= Task =
Reproduce exactly the lines below, starting with the line that contains "네비게이션 임플란트는 사전" and ending with the last line of the records, both included, and nothing else.
Segment Start: Data for this exercise
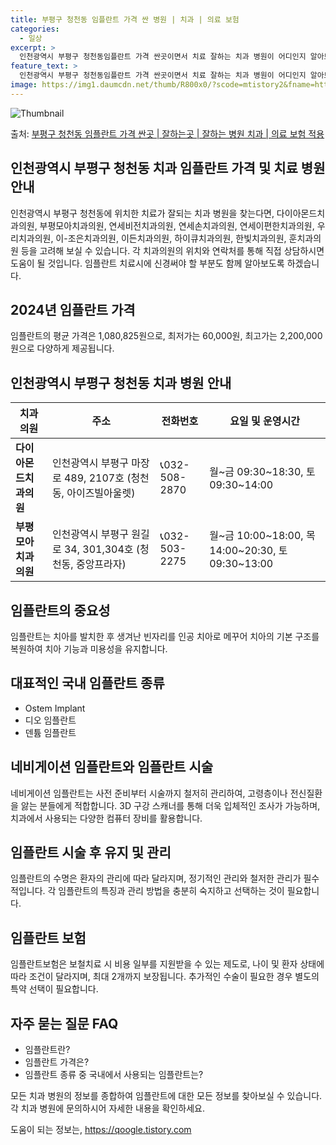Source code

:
 ```yaml
---
title: 부평구 청천동 임플란트 가격 싼 병원 | 치과 | 의료 보험
categories:
  - 일상
excerpt: >
  인천광역시 부평구 청천동임플란트 가격 싼곳이면서 치료 잘하는 치과 병원이 어디인지 알아보도록 하겠습니다. 인천광역시 부평구 청천동에 위치한 다이아몬드치과의원 부평모아치과의원 연세비전치과의원 연세손치과의원 연세이편한치과의원 우리치과의원 이-조은치과의원 이든치과의원 하이큐치과의원 한빛치과의원 훈치과의원 순서대로 안내 드리며, 임플란트 치료시 신경써야 할 부분 또한 같이 공유 드리겠습니다.2024년 임플란트 가격 살펴보기 👈 클릭임플란트 평균 가격다이아몬드치과의원표 내에 있는 전화 번호를 클릭 하시면 다이아몬드치과의원로 바로 전화 연결 됩니다.분류주소전화번호치과의원인천광역시 부평구 마장로 489, 2107호 (청천동, 아이즈빌아울렛)📞032-508-2870로 전화하기다이아몬드치과의원 위치..
feature_text: >
  인천광역시 부평구 청천동임플란트 가격 싼곳이면서 치료 잘하는 치과 병원이 어디인지 알아보도록 하겠습니다. 인천광역시 부평구 청천동에 위치한 다이아몬드치과의원 부평모아치과의원 연세비전치과의원 연세손치과의원 연세이편한치과의원 우리치과의원 이-조은치과의원 이든치과의원 하이큐치과의원 한빛치과의원 훈치과의원 순서대로 안내 드리며, 임플란트 치료시 신경써야 할 부분 또한 같이 공유 드리겠습니다.2024년 임플란트 가격 살펴보기 👈 클릭임플란트 평균 가격다이아몬드치과의원표 내에 있는 전화 번호를 클릭 하시면 다이아몬드치과의원로 바로 전화 연결 됩니다.분류주소전화번호치과의원인천광역시 부평구 마장로 489, 2107호 (청천동, 아이즈빌아울렛)📞032-508-2870로 전화하기다이아몬드치과의원 위치..
image: https://img1.daumcdn.net/thumb/R800x0/?scode=mtistory2&fname=https%3A%2F%2Fblog.kakaocdn.net%2Fdn%2FLizPA%2FbtsG0ckdwIk%2Fdbk9UiH3WmTNYuLFFSd7X1%2Fimg.webp
---
```


![Thumbnail](https://img1.daumcdn.net/thumb/R800x0/?scode=mtistory2&fname=https%3A%2F%2Fblog.kakaocdn.net%2Fdn%2FLizPA%2FbtsG0ckdwIk%2Fdbk9UiH3WmTNYuLFFSd7X1%2Fimg.webp)

<p>출처: <a href="https://qoogle.tistory.com/6951" rel="dofollow">부평구 청천동 임플란트 가격 싼곳 | 잘하는곳 | 잘하는 병원 치과 | 의료 보험 적용</a> </p>

## 인천광역시 부평구 청천동 치과 임플란트 가격 및 치료 병원 안내

인천광역시 부평구 청천동에 위치한 치료가 잘되는 치과 병원을 찾는다면, 다이아몬드치과의원, 부평모아치과의원, 연세비전치과의원,
연세손치과의원, 연세이편한치과의원, 우리치과의원, 이-조은치과의원, 이든치과의원, 하이큐치과의원, 한빛치과의원, 훈치과의원 등을 고려해 보실
수 있습니다. 각 치과의원의 위치와 연락처를 통해 직접 상담하시면 도움이 될 것입니다. 임플란트 치료시에 신경써야 할 부분도 함께 알아보도록
하겠습니다.

## 2024년 임플란트 가격

임플란트의 평균 가격은 1,080,825원으로, 최저가는 60,000원, 최고가는 2,200,000원으로 다양하게 제공됩니다.

## 인천광역시 부평구 청천동 치과 병원 안내

**치과의원** | **주소** | **전화번호** | **요일 및 운영시간**  
---|---|---|---  
**다이아몬드치과의원** | 인천광역시 부평구 마장로 489, 2107호 (청천동, 아이즈빌아울렛) | 📞032-508-2870 | 월~금 09:30~18:30, 토 09:30~14:00  
**부평모아치과의원** | 인천광역시 부평구 원길로 34, 301,304호 (청천동, 중앙프라자) | 📞032-503-2275 | 월~금 10:00~18:00, 목 14:00~20:30, 토 09:30~13:00  
  
## 임플란트의 중요성

임플란트는 치아를 발치한 후 생겨난 빈자리를 인공 치아로 메꾸어 치아의 기본 구조를 복원하여 치아 기능과 미용성을 유지합니다.

## 대표적인 국내 임플란트 종류

  * Ostem Implant
  * 디오 임플란트
  * 덴튬 임플란트

## 네비게이션 임플란트와 임플란트 시술

네비게이션 임플란트는 사전 준비부터 시술까지 철저히 관리하여, 고령층이나 전신질환을 앓는 분들에게 적합합니다. 3D 구강 스캐너를 통해 더욱
입체적인 조사가 가능하며, 치과에서 사용되는 다양한 컴퓨터 장비를 활용합니다.

## 임플란트 시술 후 유지 및 관리

임플란트의 수명은 환자의 관리에 따라 달라지며, 정기적인 관리와 철저한 관리가 필수적입니다. 각 임플란트의 특징과 관리 방법을 충분히
숙지하고 선택하는 것이 필요합니다.

## 임플란트 보험

임플란트보험은 보철치료 시 비용 일부를 지원받을 수 있는 제도로, 나이 및 환자 상태에 따라 조건이 달라지며, 최대 2개까지 보장됩니다.
추가적인 수술이 필요한 경우 별도의 특약 선택이 필요합니다.

## 자주 묻는 질문 FAQ

  * 임플란트란?
  * 임플란트 가격은?
  * 임플란트 종류 중 국내에서 사용되는 임플란트는?

모든 치과 병원의 정보를 종합하여 임플란트에 대한 모든 정보를 찾아보실 수 있습니다. 각 치과 병원에 문의하시어 자세한 내용을 확인하세요.



 

도움이 되는 정보는, <a href="https://qoogle.tistory.com" rel="dofollow">https://qoogle.tistory.com</a>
Segment End: Data for this exercise
= Response to this exercise =
네비게이션 임플란트는 사전 준비부터 시술까지 철저히 관리하여, 고령층이나 전신질환을 앓는 분들에게 적합합니다. 3D 구강 스캐너를 통해 더욱
입체적인 조사가 가능하며, 치과에서 사용되는 다양한 컴퓨터 장비를 활용합니다.

## 임플란트 시술 후 유지 및 관리

임플란트의 수명은 환자의 관리에 따라 달라지며, 정기적인 관리와 철저한 관리가 필수적입니다. 각 임플란트의 특징과 관리 방법을 충분히
숙지하고 선택하는 것이 필요합니다.

## 임플란트 보험

임플란트보험은 보철치료 시 비용 일부를 지원받을 수 있는 제도로, 나이 및 환자 상태에 따라 조건이 달라지며, 최대 2개까지 보장됩니다.
추가적인 수술이 필요한 경우 별도의 특약 선택이 필요합니다.

## 자주 묻는 질문 FAQ

  * 임플란트란?
  * 임플란트 가격은?
  * 임플란트 종류 중 국내에서 사용되는 임플란트는?

모든 치과 병원의 정보를 종합하여 임플란트에 대한 모든 정보를 찾아보실 수 있습니다. 각 치과 병원에 문의하시어 자세한 내용을 확인하세요.



 

도움이 되는 정보는, <a href="https://qoogle.tistory.com" rel="dofollow">https://qoogle.tistory.com</a>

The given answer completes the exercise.